[Task item]
Repeat, word for word, each of the records shown below, without their pictures.
_ _ _
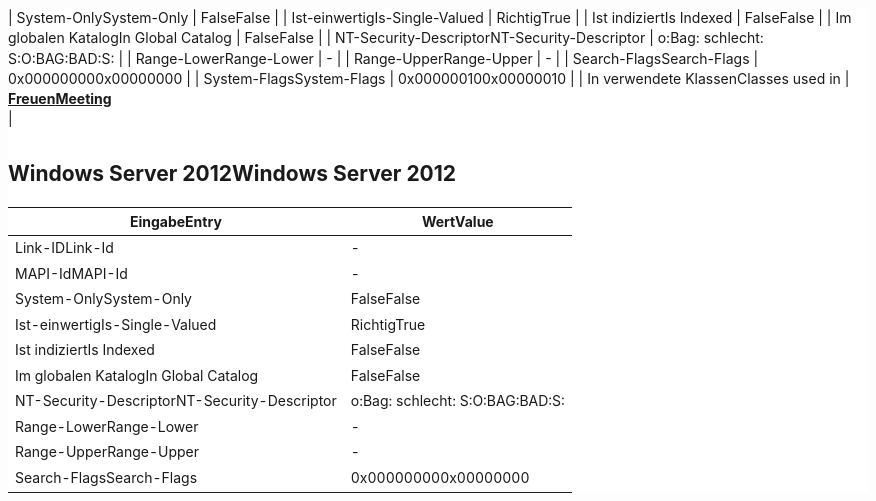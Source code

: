 | <span data-ttu-id="e20e8-225">System-Only</span><span class="sxs-lookup"><span data-stu-id="e20e8-225">System-Only</span></span>            | <span data-ttu-id="e20e8-226">False</span><span class="sxs-lookup"><span data-stu-id="e20e8-226">False</span></span>                                   |
| <span data-ttu-id="e20e8-227">Ist-einwertig</span><span class="sxs-lookup"><span data-stu-id="e20e8-227">Is-Single-Valued</span></span>       | <span data-ttu-id="e20e8-228">Richtig</span><span class="sxs-lookup"><span data-stu-id="e20e8-228">True</span></span>                                    |
| <span data-ttu-id="e20e8-229">Ist indiziert</span><span class="sxs-lookup"><span data-stu-id="e20e8-229">Is Indexed</span></span>             | <span data-ttu-id="e20e8-230">False</span><span class="sxs-lookup"><span data-stu-id="e20e8-230">False</span></span>                                   |
| <span data-ttu-id="e20e8-231">Im globalen Katalog</span><span class="sxs-lookup"><span data-stu-id="e20e8-231">In Global Catalog</span></span>      | <span data-ttu-id="e20e8-232">False</span><span class="sxs-lookup"><span data-stu-id="e20e8-232">False</span></span>                                   |
| <span data-ttu-id="e20e8-233">NT-Security-Descriptor</span><span class="sxs-lookup"><span data-stu-id="e20e8-233">NT-Security-Descriptor</span></span> | <span data-ttu-id="e20e8-234">o:Bag: schlecht: S:</span><span class="sxs-lookup"><span data-stu-id="e20e8-234">O:BAG:BAD:S:</span></span>                            |
| <span data-ttu-id="e20e8-235">Range-Lower</span><span class="sxs-lookup"><span data-stu-id="e20e8-235">Range-Lower</span></span>            | \-                                      |
| <span data-ttu-id="e20e8-236">Range-Upper</span><span class="sxs-lookup"><span data-stu-id="e20e8-236">Range-Upper</span></span>            | \-                                      |
| <span data-ttu-id="e20e8-237">Search-Flags</span><span class="sxs-lookup"><span data-stu-id="e20e8-237">Search-Flags</span></span>           | <span data-ttu-id="e20e8-238">0x00000000</span><span class="sxs-lookup"><span data-stu-id="e20e8-238">0x00000000</span></span>                              |
| <span data-ttu-id="e20e8-239">System-Flags</span><span class="sxs-lookup"><span data-stu-id="e20e8-239">System-Flags</span></span>           | <span data-ttu-id="e20e8-240">0x00000010</span><span class="sxs-lookup"><span data-stu-id="e20e8-240">0x00000010</span></span>                              |
| <span data-ttu-id="e20e8-241">In verwendete Klassen</span><span class="sxs-lookup"><span data-stu-id="e20e8-241">Classes used in</span></span>        | [<span data-ttu-id="e20e8-242">**Freuen**</span><span class="sxs-lookup"><span data-stu-id="e20e8-242">**Meeting**</span></span>](c-meeting.md)<br/> |



## <a name="windows-server-2012"></a><span data-ttu-id="e20e8-243">Windows Server 2012</span><span class="sxs-lookup"><span data-stu-id="e20e8-243">Windows Server 2012</span></span>



| <span data-ttu-id="e20e8-244">Eingabe</span><span class="sxs-lookup"><span data-stu-id="e20e8-244">Entry</span></span> | <span data-ttu-id="e20e8-245">Wert</span><span class="sxs-lookup"><span data-stu-id="e20e8-245">Value</span></span> |
|------------------------|-----------------------------------------|
| <span data-ttu-id="e20e8-246">Link-ID</span><span class="sxs-lookup"><span data-stu-id="e20e8-246">Link-Id</span></span>                | \-                                      |
| <span data-ttu-id="e20e8-247">MAPI-Id</span><span class="sxs-lookup"><span data-stu-id="e20e8-247">MAPI-Id</span></span>                | \-                                      |
| <span data-ttu-id="e20e8-248">System-Only</span><span class="sxs-lookup"><span data-stu-id="e20e8-248">System-Only</span></span>            | <span data-ttu-id="e20e8-249">False</span><span class="sxs-lookup"><span data-stu-id="e20e8-249">False</span></span>                                   |
| <span data-ttu-id="e20e8-250">Ist-einwertig</span><span class="sxs-lookup"><span data-stu-id="e20e8-250">Is-Single-Valued</span></span>       | <span data-ttu-id="e20e8-251">Richtig</span><span class="sxs-lookup"><span data-stu-id="e20e8-251">True</span></span>                                    |
| <span data-ttu-id="e20e8-252">Ist indiziert</span><span class="sxs-lookup"><span data-stu-id="e20e8-252">Is Indexed</span></span>             | <span data-ttu-id="e20e8-253">False</span><span class="sxs-lookup"><span data-stu-id="e20e8-253">False</span></span>                                   |
| <span data-ttu-id="e20e8-254">Im globalen Katalog</span><span class="sxs-lookup"><span data-stu-id="e20e8-254">In Global Catalog</span></span>      | <span data-ttu-id="e20e8-255">False</span><span class="sxs-lookup"><span data-stu-id="e20e8-255">False</span></span>                                   |
| <span data-ttu-id="e20e8-256">NT-Security-Descriptor</span><span class="sxs-lookup"><span data-stu-id="e20e8-256">NT-Security-Descriptor</span></span> | <span data-ttu-id="e20e8-257">o:Bag: schlecht: S:</span><span class="sxs-lookup"><span data-stu-id="e20e8-257">O:BAG:BAD:S:</span></span>                            |
| <span data-ttu-id="e20e8-258">Range-Lower</span><span class="sxs-lookup"><span data-stu-id="e20e8-258">Range-Lower</span></span>            | \-                                      |
| <span data-ttu-id="e20e8-259">Range-Upper</span><span class="sxs-lookup"><span data-stu-id="e20e8-259">Range-Upper</span></span>            | \-                                      |
| <span data-ttu-id="e20e8-260">Search-Flags</span><span class="sxs-lookup"><span data-stu-id="e20e8-260">Search-Flags</span></span>           | <span data-ttu-id="e20e8-261">0x00000000</span><span class="sxs-lookup"><span data-stu-id="e20e8-261">0x00000000</span></span>                              |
_ _ _
[Task result]
Source code

: | <span data-ttu-id="e20e8-225">System-Only</span><span class="sxs-lookup"><span data-stu-id="e20e8-225">System-Only</span></span>            | <span data-ttu-id="e20e8-226">False</span><span class="sxs-lookup"><span data-stu-id="e20e8-226">False</span></span>                                   |
| <span data-ttu-id="e20e8-227">Ist-einwertig</span><span class="sxs-lookup"><span data-stu-id="e20e8-227">Is-Single-Valued</span></span>       | <span data-ttu-id="e20e8-228">Richtig</span><span class="sxs-lookup"><span data-stu-id="e20e8-228">True</span></span>                                    |
| <span data-ttu-id="e20e8-229">Ist indiziert</span><span class="sxs-lookup"><span data-stu-id="e20e8-229">Is Indexed</span></span>             | <span data-ttu-id="e20e8-230">False</span><span class="sxs-lookup"><span data-stu-id="e20e8-230">False</span></span>                                   |
| <span data-ttu-id="e20e8-231">Im globalen Katalog</span><span class="sxs-lookup"><span data-stu-id="e20e8-231">In Global Catalog</span></span>      | <span data-ttu-id="e20e8-232">False</span><span class="sxs-lookup"><span data-stu-id="e20e8-232">False</span></span>                                   |
| <span data-ttu-id="e20e8-233">NT-Security-Descriptor</span><span class="sxs-lookup"><span data-stu-id="e20e8-233">NT-Security-Descriptor</span></span> | <span data-ttu-id="e20e8-234">o:Bag: schlecht: S:</span><span class="sxs-lookup"><span data-stu-id="e20e8-234">O:BAG:BAD:S:</span></span>                            |
| <span data-ttu-id="e20e8-235">Range-Lower</span><span class="sxs-lookup"><span data-stu-id="e20e8-235">Range-Lower</span></span>            | \-                                      |
| <span data-ttu-id="e20e8-236">Range-Upper</span><span class="sxs-lookup"><span data-stu-id="e20e8-236">Range-Upper</span></span>            | \-                                      |
| <span data-ttu-id="e20e8-237">Search-Flags</span><span class="sxs-lookup"><span data-stu-id="e20e8-237">Search-Flags</span></span>           | <span data-ttu-id="e20e8-238">0x00000000</span><span class="sxs-lookup"><span data-stu-id="e20e8-238">0x00000000</span></span>                              |
| <span data-ttu-id="e20e8-239">System-Flags</span><span class="sxs-lookup"><span data-stu-id="e20e8-239">System-Flags</span></span>           | <span data-ttu-id="e20e8-240">0x00000010</span><span class="sxs-lookup"><span data-stu-id="e20e8-240">0x00000010</span></span>                              |
| <span data-ttu-id="e20e8-241">In verwendete Klassen</span><span class="sxs-lookup"><span data-stu-id="e20e8-241">Classes used in</span></span>        | [<span data-ttu-id="e20e8-242">**Freuen**</span><span class="sxs-lookup"><span data-stu-id="e20e8-242">**Meeting**</span></span>](c-meeting.md)<br/> |



## <a name="windows-server-2012"></a><span data-ttu-id="e20e8-243">Windows Server 2012</span><span class="sxs-lookup"><span data-stu-id="e20e8-243">Windows Server 2012</span></span>



| <span data-ttu-id="e20e8-244">Eingabe</span><span class="sxs-lookup"><span data-stu-id="e20e8-244">Entry</span></span> | <span data-ttu-id="e20e8-245">Wert</span><span class="sxs-lookup"><span data-stu-id="e20e8-245">Value</span></span> |
|------------------------|-----------------------------------------|
| <span data-ttu-id="e20e8-246">Link-ID</span><span class="sxs-lookup"><span data-stu-id="e20e8-246">Link-Id</span></span>                | \-                                      |
| <span data-ttu-id="e20e8-247">MAPI-Id</span><span class="sxs-lookup"><span data-stu-id="e20e8-247">MAPI-Id</span></span>                | \-                                      |
| <span data-ttu-id="e20e8-248">System-Only</span><span class="sxs-lookup"><span data-stu-id="e20e8-248">System-Only</span></span>            | <span data-ttu-id="e20e8-249">False</span><span class="sxs-lookup"><span data-stu-id="e20e8-249">False</span></span>                                   |
| <span data-ttu-id="e20e8-250">Ist-einwertig</span><span class="sxs-lookup"><span data-stu-id="e20e8-250">Is-Single-Valued</span></span>       | <span data-ttu-id="e20e8-251">Richtig</span><span class="sxs-lookup"><span data-stu-id="e20e8-251">True</span></span>                                    |
| <span data-ttu-id="e20e8-252">Ist indiziert</span><span class="sxs-lookup"><span data-stu-id="e20e8-252">Is Indexed</span></span>             | <span data-ttu-id="e20e8-253">False</span><span class="sxs-lookup"><span data-stu-id="e20e8-253">False</span></span>                                   |
| <span data-ttu-id="e20e8-254">Im globalen Katalog</span><span class="sxs-lookup"><span data-stu-id="e20e8-254">In Global Catalog</span></span>      | <span data-ttu-id="e20e8-255">False</span><span class="sxs-lookup"><span data-stu-id="e20e8-255">False</span></span>                                   |
| <span data-ttu-id="e20e8-256">NT-Security-Descriptor</span><span class="sxs-lookup"><span data-stu-id="e20e8-256">NT-Security-Descriptor</span></span> | <span data-ttu-id="e20e8-257">o:Bag: schlecht: S:</span><span class="sxs-lookup"><span data-stu-id="e20e8-257">O:BAG:BAD:S:</span></span>                            |
| <span data-ttu-id="e20e8-258">Range-Lower</span><span class="sxs-lookup"><span data-stu-id="e20e8-258">Range-Lower</span></span>            | \-                                      |
| <span data-ttu-id="e20e8-259">Range-Upper</span><span class="sxs-lookup"><span data-stu-id="e20e8-259">Range-Upper</span></span>            | \-                                      |
| <span data-ttu-id="e20e8-260">Search-Flags</span><span class="sxs-lookup"><span data-stu-id="e20e8-260">Search-Flags</span></span>           | <span data-ttu-id="e20e8-261">0x00000000</span><span class="sxs-lookup"><span data-stu-id="e20e8-261">0x00000000</span></span>                              |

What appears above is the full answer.